Doulas: research-based benefits

In honor of World Doula Week, we’d like to highlight some of the many benefits of hiring a doula to attend your pregnancy, birth and postpartum periods. A doula can bring tremendous support and peace of mind to this special time in your life, and they can add incredible support to both the mother-to-be and her partner. So, when it comes to hiring a doula, what are the potential benefits? Let’s have a look:What are the benefits of hiring a doula to attend your birth? Onya Baby explains.But first, what is a doula? Well, a doula is trained in childbirth; a professional who provides emotional, physical and informational support to the mother who is expecting, experiencing labor, or has recently given birth. The doula’s purpose is to help women have a safe, memorable and empowering birthing experience. The client-doula relationship can begin several months prior to the woman’s birth, and can continue several months postpartum. This can result in a close relationship, which allows the birthing mother to truly feel comfortable with her doula, thus enhancing their partnership and her birthing experience as a whole. There are birth doulas, who provide support to a woman before and during her labor and birth, as well as postpartum doulas, who help the family transition to having the new baby as a part of the family.

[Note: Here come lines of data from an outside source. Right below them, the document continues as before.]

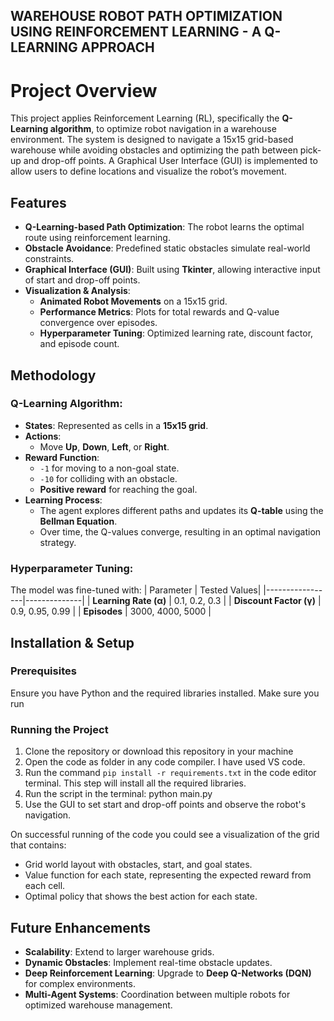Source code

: ## WAREHOUSE ROBOT PATH OPTIMIZATION USING REINFORCEMENT LEARNING - A Q-LEARNING APPROACH

# Project Overview
This project applies Reinforcement Learning (RL), specifically the **Q-Learning algorithm**, to optimize robot navigation in a warehouse environment. The system is designed to navigate a 15x15 grid-based warehouse while avoiding obstacles and optimizing the path between pick-up and drop-off points. A Graphical User Interface (GUI) is implemented to allow users to define locations and visualize the robot’s movement.

##  Features
- **Q-Learning-based Path Optimization**: The robot learns the optimal route using reinforcement learning.
- **Obstacle Avoidance**: Predefined static obstacles simulate real-world constraints.
- **Graphical Interface (GUI)**: Built using **Tkinter**, allowing interactive input of start and drop-off points.
- **Visualization & Analysis**:
  - **Animated Robot Movements** on a 15x15 grid.
  - **Performance Metrics**: Plots for total rewards and Q-value convergence over episodes.
  - **Hyperparameter Tuning**: Optimized learning rate, discount factor, and episode count.

##  Methodology
### Q-Learning Algorithm:
- **States**: Represented as cells in a **15x15 grid**.
- **Actions**:
  - Move **Up**, **Down**, **Left**, or **Right**.
- **Reward Function**:
  - `-1` for moving to a non-goal state.
  - `-10` for colliding with an obstacle.
  - **Positive reward** for reaching the goal.
- **Learning Process**:
  - The agent explores different paths and updates its **Q-table** using the **Bellman Equation**.
  - Over time, the Q-values converge, resulting in an optimal navigation strategy.

### Hyperparameter Tuning:
The model was fine-tuned with:
| Parameter        | Tested Values|
|-----------------|--------------|
| **Learning Rate (α)** | 0.1, 0.2, 0.3 |
| **Discount Factor (γ)** | 0.9, 0.95, 0.99 |
| **Episodes** | 3000, 4000, 5000 |


##  Installation & Setup
### Prerequisites
Ensure you have Python and the required libraries installed.
 Make sure you run 



### Running the Project
1. Clone the repository or download this repository in your machine
2. Open the code as folder in any code compiler. I have used VS code.
3. Run the command `pip install -r requirements.txt` in the code editor terminal. This step will install all the required libraries.
3. Run the script in the terminal: python main.py
4. Use the GUI to set start and drop-off points and observe the robot's navigation.

On successful running of the code you could see a visualization of the grid that contains:

- Grid world layout with obstacles, start, and goal states.
- Value function for each state, representing the expected reward from each cell.
- Optimal policy that shows the best action for each state.


##  Future Enhancements
- **Scalability**: Extend to larger warehouse grids.
- **Dynamic Obstacles**: Implement real-time obstacle updates.
- **Deep Reinforcement Learning**: Upgrade to **Deep Q-Networks (DQN)** for complex environments.
- **Multi-Agent Systems**: Coordination between multiple robots for optimized warehouse management.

According to a study attempting to assess the effects of continuous, one-to-one intrapartum support compared with usual care (see abstract: Continuous support for women during childbirth), researchers concluded that continuous support during labor has clinically meaningful benefits for women and infants and no known harm. Additionally, they state unequivocally that all women should have support throughout labor and birth.

In order to reach that conclusion, they looked at twenty-one trials involving 15,061 women that met inclusion criteria and provided usable outcome data. They found that women with continuous support throughout their labor and childbirth were more likely to have a spontaneous vaginal birth and less likely to have intrapartum analgesia, or to report dissatisfaction. In addition, their labors were shorter, they were less likely to have a caesarean or instrumental vaginal birth, regional analgesia , or a baby with a low 5-minute Apgar score (1). Interestingly, the researcher’s analyses suggested that continuous support was most effective when provided by a woman who was neither part of the hospital staff nor the woman’s social network, which is where a doula would come in.

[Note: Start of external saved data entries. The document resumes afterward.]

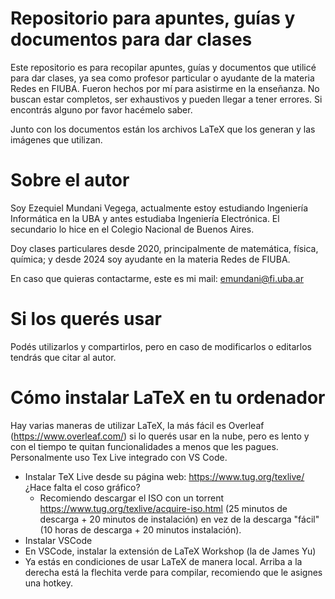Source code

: # Repositorio para apuntes, guías y documentos para dar clases

Este repositorio es para recopilar apuntes, guías y documentos que utilicé para dar clases, ya sea como profesor particular o ayudante de la materia Redes en FIUBA. Fueron hechos por mí para asistirme en la enseñanza. No buscan estar completos, ser exhaustivos y pueden llegar a tener errores. Si encontrás alguno por favor hacémelo saber.

Junto con los documentos están los archivos LaTeX que los generan y las imágenes que utilizan.

# Sobre el autor

Soy Ezequiel Mundani Vegega, actualmente estoy estudiando Ingeniería Informática en la UBA y antes estudiaba Ingeniería Electrónica. El secundario lo hice en el Colegio Nacional de Buenos Aires.

Doy clases particulares desde 2020, principalmente de matemática, física, química; y desde 2024 soy ayudante en la materia Redes de FIUBA.

En caso que quieras contactarme, este es mi mail: emundani@fi.uba.ar

# Si los querés usar

Podés utilizarlos y compartirlos, pero en caso de modificarlos o editarlos tendrás que citar al autor.

# Cómo instalar LaTeX en tu ordenador

Hay varias maneras de utilizar LaTeX, la más fácil es Overleaf (https://www.overleaf.com/) si lo querés usar en la nube, pero es lento y con el tiempo te quitan funcionalidades a menos que les pagues. Personalmente uso Tex Live integrado con VS Code.

- Instalar TeX Live desde su página web: https://www.tug.org/texlive/ ¿Hace falta el coso gráfico?
    - Recomiendo descargar el ISO con un torrent https://www.tug.org/texlive/acquire-iso.html (25 minutos de descarga + 20 minutos de instalación) en vez de la descarga "fácil" (10 horas de descarga + 20 minutos instalación).
- Instalar VSCode
- En VSCode, instalar la extensión de LaTeX Workshop (la de James Yu)
- Ya estás en condiciones de usar LaTeX de manera local. Arriba a la derecha está la flechita verde para compilar, recomiendo que le asignes una hotkey.
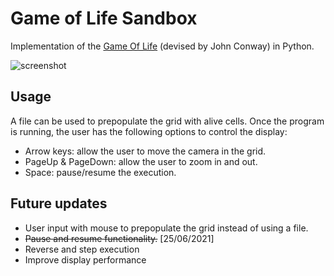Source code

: # Game of Life Sandbox
Implementation of the [Game Of Life](https://en.wikipedia.org/wiki/Conway%27s_Game_of_Life) (devised by John Conway) in Python.

![screenshot](https://user-images.githubusercontent.com/43313293/121348779-0e8e9700-c929-11eb-9a85-b91fd5963882.png)

## Usage
A file can be used to prepopulate the grid with alive cells. Once the program is running, the user has the following options to control the display:
- Arrow keys: allow the user to move the camera in the grid.
- PageUp & PageDown: allow the user to zoom in and out.
- Space: pause/resume the execution.

## Future updates
- User input with mouse to prepopulate the grid instead of using a file.
- ~~Pause and resume functionality.~~ [25/06/2021]
- Reverse and step execution
- Improve display performance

Additional studies have looked at maternal prenatal care and found similar results.

For instance, in another study – systematic review of midwife-led care vs. other models of maternity care – results showed that women who received models of midwife led care were less likely to experience fetal loss before 24 weeks’ gestation, less likely to have regional analgesia, less likely to have instrumental birth, less likely to have an episiotomy (with no significant differences in perineal lacerations), and were more likely to be attended at birth by a known midwife, more likely to have a spontaneous vaginal birth, initiate breast feeding and more stated to feel in control. In addition, their babies were more likely to have a shorter length of hospital stay (2). Although this particular study focuses on midwives, many women may not have access to midwifery care during her pregnancy and childbirth, and for post-natal care. A doula can be an excellent solution to a lack of midwifery care in a community, particularly because the doula can provide the much-needed support in any birth setting, whether it’s in a hospital, birth center or the client’s home.

Another benefit of having a doula in attendance is that it frees up the partner to support the birthing woman in a way that he (or she) sees fit, without having to worry about what he learned in birthing classes. That can be a significant benefit, depending upon the pair. The partner can instead focus on helping the birthing woman feel comfortable, take photos, or help support her in ways that she wants, aside from labor support.

If you’re interested in reading about what it’s like to be a doula, we shared a couple of guest posts in the past, each written by a doula. They’re both wonderful reads, and give you a great idea of what a day in the life of a doula can be like. If you’re interested in having a doula attend your pregnancy and birth, be sure to check the DONA website to find a certified doula in your area.

References:
1. Hodnett ED, Gates S, Hofmeyr GJ, Sakala C. Continuous Support for Women During Childbirth. Cochrane Database of Systematic Reviews. 2012 Oct 17;10:CD003766. doi: 10.1002/14651858.CD003766.pub4.
2. Soltani H, Sandall J. Organisation of maternity care and choices of mode of birth: a worldwide view. Midwifery. 2012 Apr;28(2):146-9. doi: 10.1016/j.midw.2012.01.009. Epub 2012 Feb 24.